No one’s keeping score at this Monday night pick-up game between members of the University of Minnesota Duluth Bulldogs and two dozen kids taking part in the Champions Building Champions program. Even so, Men as Peacemakers (MAP), the violence prevention organization behind this after school youth sports program, has plenty riding on the outcome. Champions Building Champions — a component MAP’s broader Impact (Athletics, Equality, Change) Program — is using athletics as a platform to prevent violence against women.
“Male athletics can reinforce a very homogeneous and hypermasculine culture, which research would suggest can increase the likelihood of harm coming to women through sexual violence,” says Ed Heisler, MAP’s executive director. “We’re aiming to shape athletic environments that promote gender equity and respect.” With sports pages that have been dominated by headlines about players charged with domestic and sexual assault in the last year, Heisler adds, “it’s an idea that has found a lot of traction.”
That’s why the program is fanning out to playing fields across Duluth, training coaches in the Arrowhead Youth Soccer Association on the powerful role they play in the lives of young athletes, setting expectations for fair play that go far beyond the locker room.
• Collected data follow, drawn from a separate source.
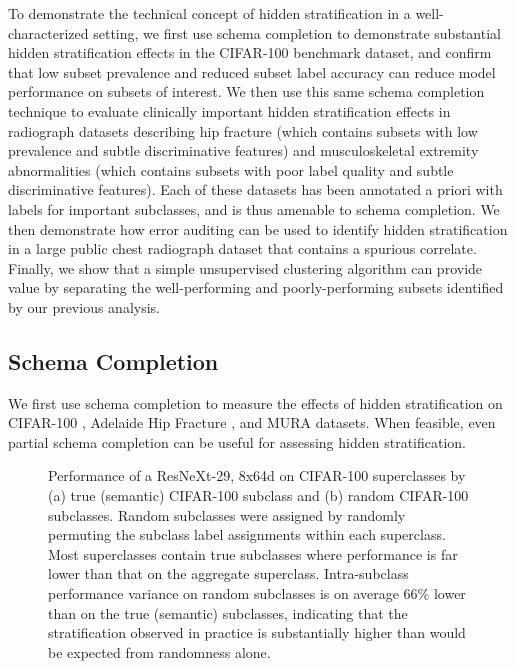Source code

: \documentclass[sigconf,anonymous,review]{acmart}
\begin{document}
To demonstrate the technical concept of hidden stratification in a well-characterized setting, we first use schema completion to demonstrate substantial hidden stratification effects in the CIFAR-100 benchmark dataset, and confirm that low subset prevalence and reduced subset label accuracy can reduce model performance on subsets of interest.
We then use this same schema completion technique to evaluate clinically important hidden stratification effects in radiograph datasets describing hip fracture (which contains subsets with low prevalence and subtle discriminative features) and musculoskeletal extremity abnormalities (which contains subsets with poor label quality and subtle discriminative features).
Each of these datasets has been annotated a priori with labels for important subclasses, and is thus amenable to schema completion.
We then demonstrate how error auditing can be used to identify hidden stratification in a large public chest radiograph dataset that contains a spurious correlate.
Finally, we show that a simple unsupervised clustering algorithm can provide value by separating the well-performing and poorly-performing subsets identified by our previous analysis.

\subsection{Schema Completion}

We first use schema completion to measure the effects of hidden stratification on CIFAR-100 \citep{Krizhevsky2009-tq}, Adelaide Hip Fracture \citep{Gale_W_Oakden-Rayner_L_Carneiro_G_Bradley_AP_Palmer_LJ2017-tl},  and MURA \citep{Rajpurkar2017-rc} datasets.
When feasible, even partial schema completion can be useful for assessing hidden stratification.

 \begin{figure}[htb!]
 \centering
%
\caption{Performance of a ResNeXt-29, 8x64d on CIFAR-100 superclasses by (a) true (semantic) CIFAR-100 subclass and (b) random CIFAR-100 subclasses.  Random subclasses were assigned by randomly permuting the subclass label assignments within each superclass.  Most superclasses contain true subclasses where performance is far lower than that on the aggregate superclass.  Intra-subclass performance variance on random subclasses is on average 66\% lower than on the true (semantic) subclasses, indicating that the stratification observed in practice is substantially higher than would be expected from randomness alone.}
\label{fig:cifar}
\end{figure}
\end{document}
Partnerships with the University’s athletic department and the Boys and Girls Club also bring male and female college athletes from several sports together with youth for post-game conversations about what concepts like sportsmanship and teamwork really mean off the field of play.
While this new approach to violence prevention will take time to play out, the community of Duluth has a history of creating new approaches to domestic violence, driving the creation of “The Duluth Model” in the 1980s, now the most widely used batterer intervention program in the country. MAP sees its work as the logical next step, says Heisler, “heading to a place where men are actively engaged in this movement to end violence.
“The kids probably don’t realize they’re getting violence prevention training, but role modeling and messaging really makes a difference as they grow,” Heisler says. “Our ultimate goal is to connect boys’ and men’s heads with their hearts.
Men as Peacemakers is the recipient of a 2013 Community Innovation Grant.